Convert a Waiting Job to a Non-Waiting Job

Suppose you submit a job as a "waiting" job, and then realize that you’d prefer to be able to work in your R session on the local computer while it is running.

In Windows, simply pressing the Esc will return the cursor to your screen. Depending on how quickly you press Esc, your job will either be canceled (if it has not yet been accepted by the job scheduler), or will continue to run on the cluster.

Similarly, on Red Hat Enterprise Linux, pressing Ctrl-C will return the cursor to your screen, and either cancel the job or convert it to a non-waiting job.

For all jobs that run on the cluster, the object rxgLastPendingJob is automatically created. You can use the rxgLastPendingJob object to retrieve your results later or to cancel the job.

Create Non-Blocking Jobs

To create non-waiting jobs, you simply set wait=FALSE in your compute context object:

myNoWaitCluster <-  RxSpark(nameNode = "my-name-service-server", port = 8020), wait=FALSE)
rxOptions(computeContext=myNoWaitCluster)

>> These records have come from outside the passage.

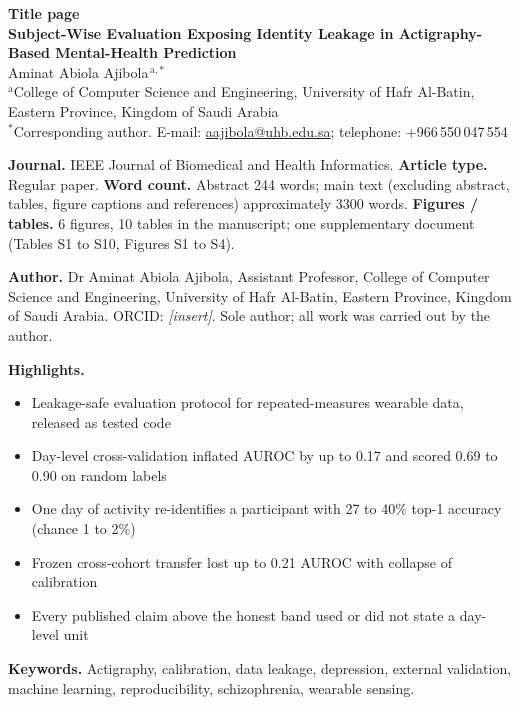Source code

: \documentclass[11pt,a4paper]{article}
\begin{document}
\begin{center}
{\large\bfseries Title page}\\[1.2em]
{\LARGE\bfseries Subject-Wise Evaluation Exposing Identity Leakage in Actigraphy-Based Mental-Health Prediction}\\[1.6em]
{\large Aminat Abiola Ajibola$^{\,\mathrm{a},*}$}\\[0.8em]
{\small $^{\mathrm{a}}$College of Computer Science and Engineering, University of Hafr Al-Batin, Eastern Province, Kingdom of Saudi Arabia}\\[0.3em]
{\small $^{*}$Corresponding author. E-mail: \href{mailto:aajibola@uhb.edu.sa}{aajibola@uhb.edu.sa}; telephone: +966\,550\,047\,554}
\end{center}
\vspace{0.8em}

\textbf{Journal.} IEEE Journal of Biomedical and Health Informatics. \quad \textbf{Article type.} Regular paper. \quad \textbf{Word count.} Abstract 244 words; main text (excluding abstract, tables, figure captions and references) approximately 3300 words. \quad \textbf{Figures / tables.} 6 figures, 10 tables in the manuscript; one supplementary document (Tables S1 to S10, Figures S1 to S4).

\textbf{Author.} Dr Aminat Abiola Ajibola, Assistant Professor, College of Computer Science and Engineering, University of Hafr Al-Batin, Eastern Province, Kingdom of Saudi Arabia. ORCID: \textit{[insert]}. Sole author; all work was carried out by the author.

\textbf{Highlights.}
\begin{itemize}[nosep,leftmargin=1.4em]
\item Leakage-safe evaluation protocol for repeated-measures wearable data, released as tested code
\item Day-level cross-validation inflated AUROC by up to 0.17 and scored 0.69 to 0.90 on random labels
\item One day of activity re-identifies a participant with 27 to 40\% top-1 accuracy (chance 1 to 2\%)
\item Frozen cross-cohort transfer lost up to 0.21 AUROC with collapse of calibration
\item Every published claim above the honest band used or did not state a day-level unit
\end{itemize}

\textbf{Keywords.} Actigraphy, calibration, data leakage, depression, external validation, machine learning, reproducibility, schizophrenia, wearable sensing.
\end{document}

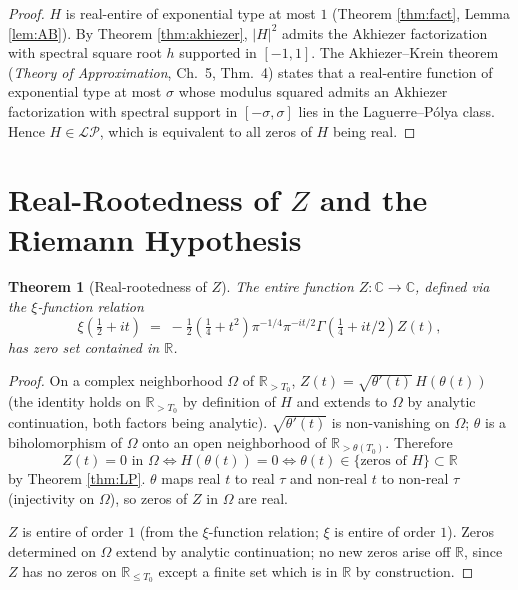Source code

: \documentclass[11pt]{article}
\newtheorem{theorem}{Theorem}
\theoremstyle{definition}
\begin{document}
\begin{proof}
$H$ is real-entire of exponential type at most $1$ (Theorem \ref{thm:fact}, Lemma \ref{lem:AB}). By Theorem \ref{thm:akhiezer}, $|H|^2$ admits the Akhiezer factorization with spectral square root $h$ supported in $[-1, 1]$. The Akhiezer--Krein theorem (\emph{Theory of Approximation}, Ch.~5, Thm.~4) states that a real-entire function of exponential type at most $\sigma$ whose modulus squared admits an Akhiezer factorization with spectral support in $[-\sigma, \sigma]$ lies in the Laguerre--Pólya class. Hence $H \in \mathcal{LP}$, which is equivalent to all zeros of $H$ being real.
\end{proof}

\section{Real-Rootedness of $Z$ and the Riemann Hypothesis}

\begin{theorem}[Real-rootedness of $Z$]\label{thm:Zreal}
The entire function $Z: \mathbb{C} \to \mathbb{C}$, defined via the $\xi$-function relation
\[
\xi(\tfrac12+it) \;=\; -\tfrac12\!\left(\tfrac14 + t^2\right)\pi^{-1/4}\pi^{-it/2}\Gamma\!\left(\tfrac14+it/2\right)Z(t),
\]
has zero set contained in $\mathbb{R}$.
\end{theorem}

\begin{proof}
On a complex neighborhood $\Omega$ of $\mathbb{R}_{>T_0}$, $Z(t) = \sqrt{\theta'(t)}\,H(\theta(t))$ (the identity holds on $\mathbb{R}_{>T_0}$ by definition of $H$ and extends to $\Omega$ by analytic continuation, both factors being analytic). $\sqrt{\theta'(t)}$ is non-vanishing on $\Omega$; $\theta$ is a biholomorphism of $\Omega$ onto an open neighborhood of $\mathbb{R}_{>\theta(T_0)}$. Therefore
\[
Z(t) = 0 \text{ in } \Omega \iff H(\theta(t)) = 0 \iff \theta(t) \in \{\text{zeros of } H\} \subset \mathbb{R}
\]
by Theorem \ref{thm:LP}. $\theta$ maps real $t$ to real $\tau$ and non-real $t$ to non-real $\tau$ (injectivity on $\Omega$), so zeros of $Z$ in $\Omega$ are real.

$Z$ is entire of order $1$ (from the $\xi$-function relation; $\xi$ is entire of order $1$). Zeros determined on $\Omega$ extend by analytic continuation; no new zeros arise off $\mathbb{R}$, since $Z$ has no zeros on $\mathbb{R}_{\le T_0}$ except a finite set which is in $\mathbb{R}$ by construction.
\end{proof}
\end{document}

When wait is set to FALSE, a job information object rather than a job results object is returned from the submitted job. You should always assign this result so that you can use it to obtain job status while the job is running and obtain the job results when the job completes. For example, returning to our initial waiting job example, calling rxExec to get data set information, in the non-blocking case we augment our call to rxExec with an assignment, and then use the assigned object as input to the rxGetJobStatus and rxGetJobResults functions:

airData <- "AirlineData87to08.xdf"
job1 <- rxExec(rxGetInfo, data=airData)
rxGetJobStatus(job1)

If you call rxGetJobStatus quickly, it may show us that the job is "running", but if called after a few seconds (or longer if another job of higher priority is ahead in the queue) it should report "finished", at which point we can ask for the results:

rxGetJobResults(job1)

As in the case of the waiting job, we obtain the following results from our five-node cluster (note that the name of the head node is mangled here to be an R syntactic name):

$CLUSTER_HEAD2
File name: C:\data\AirlineData87to08.xdf
Number of observations: 123534969
Number of variables: 30
Number of blocks: 832

$COMPUTE10
File name: C:\data\AirlineData87to08.xdf
Number of observations: 123534969
Number of variables: 30
Number of blocks: 832

$COMPUTE11
File name: C:\data\AirlineData87to08.xdf
Number of observations: 123534969
Number of variables: 30
Number of blocks: 832

$COMPUTE12
File name: C:\data\AirlineData87to08.xdf
Number of observations: 123534969
Number of variables: 30
Number of blocks: 832

$COMPUTE13
File name: C:\data\AirlineData87to08.xdf
Number of observations: 123534969
Number of variables: 30
Number of blocks: 832

Running a linear model on the airline data is more likely to show us the "running" status:

delayArrJobInfo <- rxLinMod(ArrDelay ~ DayOfWeek,
	data=airData,  cube=TRUE, blocksPerRead=30)
rxGetJobStatus(delayArrJobInfo)

This shows us the following:

[1] "running"

Calling rxGetJobStatus again a few seconds later shows us that the job has completed:

rxGetJobStatus(delayArrJobInfo)

[1] "finished"

We can then call rxGetJobResults to obtain the actual computation results:

delayArr <- rxGetJobResults(delayArrJobInfo)
delayArr

As in the blocking case, this gives the following results:

Call:
rxLinMod(formula = ArrDelay ~ DayOfWeek, data = "AirlineData87to08.xdf",
	cube = TRUE, blocksPerRead = 30)

Cube Linear Regression Results for: ArrDelay ~ DayOfWeek
File name: C:\data\AirlineData87to08.xdf
Dependent variable(s): ArrDelay
Total independent variables: 7
Number of valid observations: 120947440
Number of missing observations: 2587529

Coefficients:
					ArrDelay
DayOfWeek=Monday    6.669515
DayOfWeek=Tuesday   5.960421
DayOfWeek=Wednesday 7.091502
DayOfWeek=Thursday  8.945047
DayOfWeek=Friday    9.606953
DayOfWeek=Saturday  4.187419
DayOfWeek=Sunday    6.525040

Capture Job Information

If you forget to assign the job information object when you first submit your job, don’t panic. RevoScaleR saves the job information for the last pending job as the object rxgLastPendingJob. You can assign this value to a more specific name at any time until you submit another non-blocking job.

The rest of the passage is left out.